### [Collected data entries]
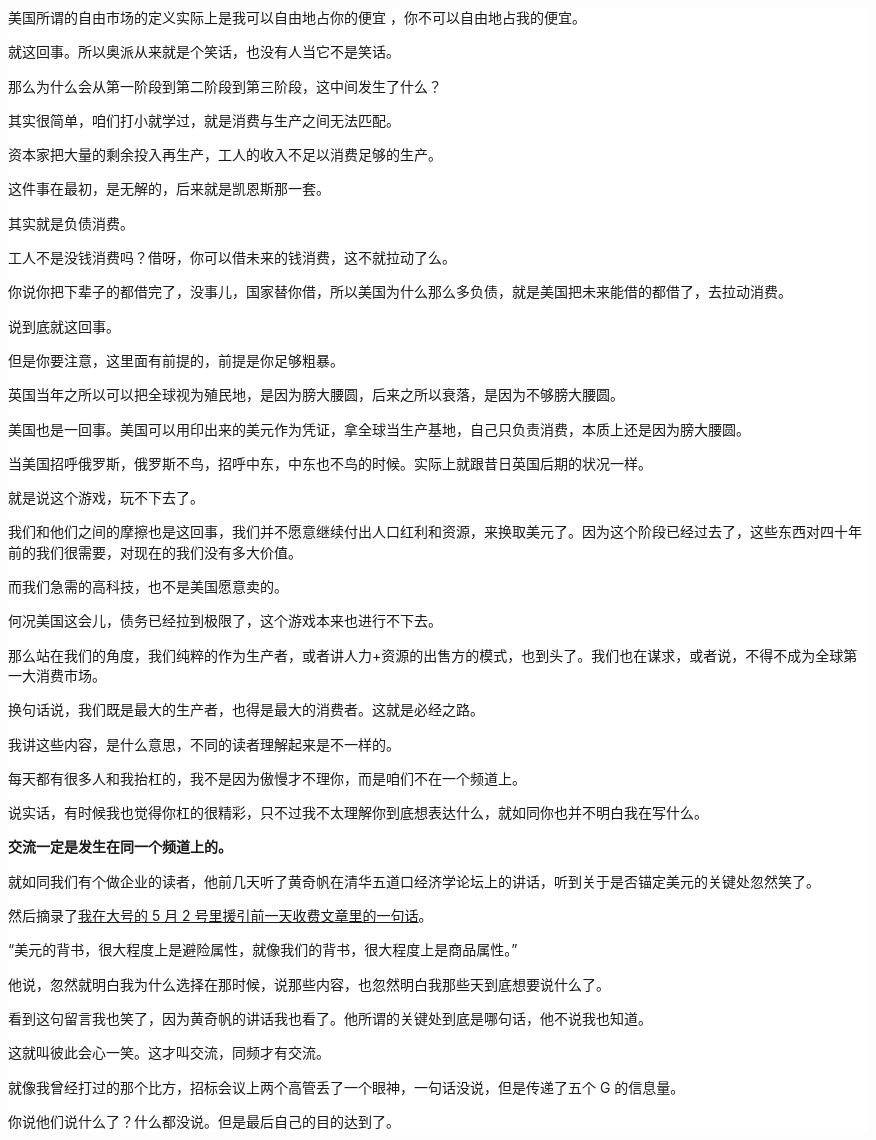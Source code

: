 美国所谓的自由市场的定义实际上是我可以自由地占你的便宜 ，你不可以自由地占我的便宜。 

就这回事。所以奥派从来就是个笑话，也没有人当它不是笑话。

那么为什么会从第一阶段到第二阶段到第三阶段，这中间发生了什么？

其实很简单，咱们打小就学过，就是消费与生产之间无法匹配。 

资本家把大量的剩余投入再生产，工人的收入不足以消费足够的生产。 

这件事在最初，是无解的，后来就是凯恩斯那一套。

其实就是负债消费。

工人不是没钱消费吗？借呀，你可以借未来的钱消费，这不就拉动了么。

你说你把下辈子的都借完了，没事儿，国家替你借，所以美国为什么那么多负债，就是美国把未来能借的都借了，去拉动消费。

说到底就这回事。 

但是你要注意，这里面有前提的，前提是你足够粗暴。 

英国当年之所以可以把全球视为殖民地，是因为膀大腰圆，后来之所以衰落，是因为不够膀大腰圆。 

美国也是一回事。美国可以用印出来的美元作为凭证，拿全球当生产基地，自己只负责消费，本质上还是因为膀大腰圆。 

当美国招呼俄罗斯，俄罗斯不鸟，招呼中东，中东也不鸟的时候。实际上就跟昔日英国后期的状况一样。

就是说这个游戏，玩不下去了。

我们和他们之间的摩擦也是这回事，我们并不愿意继续付出人口红利和资源，来换取美元了。因为这个阶段已经过去了，这些东西对四十年前的我们很需要，对现在的我们没有多大价值。

而我们急需的高科技，也不是美国愿意卖的。

何况美国这会儿，债务已经拉到极限了，这个游戏本来也进行不下去。

那么站在我们的角度，我们纯粹的作为生产者，或者讲人力+资源的出售方的模式，也到头了。我们也在谋求，或者说，不得不成为全球第一大消费市场。

换句话说，我们既是最大的生产者，也得是最大的消费者。这就是必经之路。

我讲这些内容，是什么意思，不同的读者理解起来是不一样的。 

每天都有很多人和我抬杠的，我不是因为傲慢才不理你，而是咱们不在一个频道上。

说实话，有时候我也觉得你杠的很精彩，只不过我不太理解你到底想表达什么，就如同你也并不明白我在写什么。

**交流一定是发生在同一个频道上的。**

就如同我们有个做企业的读者，他前几天听了黄奇帆在清华五道口经济学论坛上的讲话，听到关于是否锚定美元的关键处忽然笑了。

然后摘录了[我在大号的 5 月 2 号里援引前一天收费文章里的一句话](http://mp.weixin.qq.com/s?__biz=MzU0MjYwNDU2Mw==&mid=2247505271&idx=1&sn=0deca8b36e45da1747e07f062a94ac66&chksm=fb1ab90bcc6d301d41b870afa174d892aaf183934977ffc8e12630823e93a7605d6b83331195&scene=21#wechat_redirect)。

“美元的背书，很大程度上是避险属性，就像我们的背书，很大程度上是商品属性。”

他说，忽然就明白我为什么选择在那时候，说那些内容，也忽然明白我那些天到底想要说什么了。 

看到这句留言我也笑了，因为黄奇帆的讲话我也看了。他所谓的关键处到底是哪句话，他不说我也知道。

这就叫彼此会心一笑。这才叫交流，同频才有交流。

就像我曾经打过的那个比方，招标会议上两个高管丢了一个眼神，一句话没说，但是传递了五个 G 的信息量。

你说他们说什么了？什么都没说。但是最后自己的目的达到了。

### [Exercise details]
From the first line to the last, write out the data above exactly. Omit the pictures.

### [Task solution]
Source code

: 美国所谓的自由市场的定义实际上是我可以自由地占你的便宜 ，你不可以自由地占我的便宜。 

就这回事。所以奥派从来就是个笑话，也没有人当它不是笑话。

那么为什么会从第一阶段到第二阶段到第三阶段，这中间发生了什么？

其实很简单，咱们打小就学过，就是消费与生产之间无法匹配。 

资本家把大量的剩余投入再生产，工人的收入不足以消费足够的生产。 

这件事在最初，是无解的，后来就是凯恩斯那一套。

其实就是负债消费。

工人不是没钱消费吗？借呀，你可以借未来的钱消费，这不就拉动了么。

你说你把下辈子的都借完了，没事儿，国家替你借，所以美国为什么那么多负债，就是美国把未来能借的都借了，去拉动消费。

说到底就这回事。 

但是你要注意，这里面有前提的，前提是你足够粗暴。 

英国当年之所以可以把全球视为殖民地，是因为膀大腰圆，后来之所以衰落，是因为不够膀大腰圆。 

美国也是一回事。美国可以用印出来的美元作为凭证，拿全球当生产基地，自己只负责消费，本质上还是因为膀大腰圆。 

当美国招呼俄罗斯，俄罗斯不鸟，招呼中东，中东也不鸟的时候。实际上就跟昔日英国后期的状况一样。

就是说这个游戏，玩不下去了。

我们和他们之间的摩擦也是这回事，我们并不愿意继续付出人口红利和资源，来换取美元了。因为这个阶段已经过去了，这些东西对四十年前的我们很需要，对现在的我们没有多大价值。

而我们急需的高科技，也不是美国愿意卖的。

何况美国这会儿，债务已经拉到极限了，这个游戏本来也进行不下去。

那么站在我们的角度，我们纯粹的作为生产者，或者讲人力+资源的出售方的模式，也到头了。我们也在谋求，或者说，不得不成为全球第一大消费市场。

换句话说，我们既是最大的生产者，也得是最大的消费者。这就是必经之路。

我讲这些内容，是什么意思，不同的读者理解起来是不一样的。 

每天都有很多人和我抬杠的，我不是因为傲慢才不理你，而是咱们不在一个频道上。

说实话，有时候我也觉得你杠的很精彩，只不过我不太理解你到底想表达什么，就如同你也并不明白我在写什么。

**交流一定是发生在同一个频道上的。**

就如同我们有个做企业的读者，他前几天听了黄奇帆在清华五道口经济学论坛上的讲话，听到关于是否锚定美元的关键处忽然笑了。

然后摘录了[我在大号的 5 月 2 号里援引前一天收费文章里的一句话](http://mp.weixin.qq.com/s?__biz=MzU0MjYwNDU2Mw==&mid=2247505271&idx=1&sn=0deca8b36e45da1747e07f062a94ac66&chksm=fb1ab90bcc6d301d41b870afa174d892aaf183934977ffc8e12630823e93a7605d6b83331195&scene=21#wechat_redirect)。

“美元的背书，很大程度上是避险属性，就像我们的背书，很大程度上是商品属性。”

他说，忽然就明白我为什么选择在那时候，说那些内容，也忽然明白我那些天到底想要说什么了。 

看到这句留言我也笑了，因为黄奇帆的讲话我也看了。他所谓的关键处到底是哪句话，他不说我也知道。

这就叫彼此会心一笑。这才叫交流，同频才有交流。

就像我曾经打过的那个比方，招标会议上两个高管丢了一个眼神，一句话没说，但是传递了五个 G 的信息量。

你说他们说什么了？什么都没说。但是最后自己的目的达到了。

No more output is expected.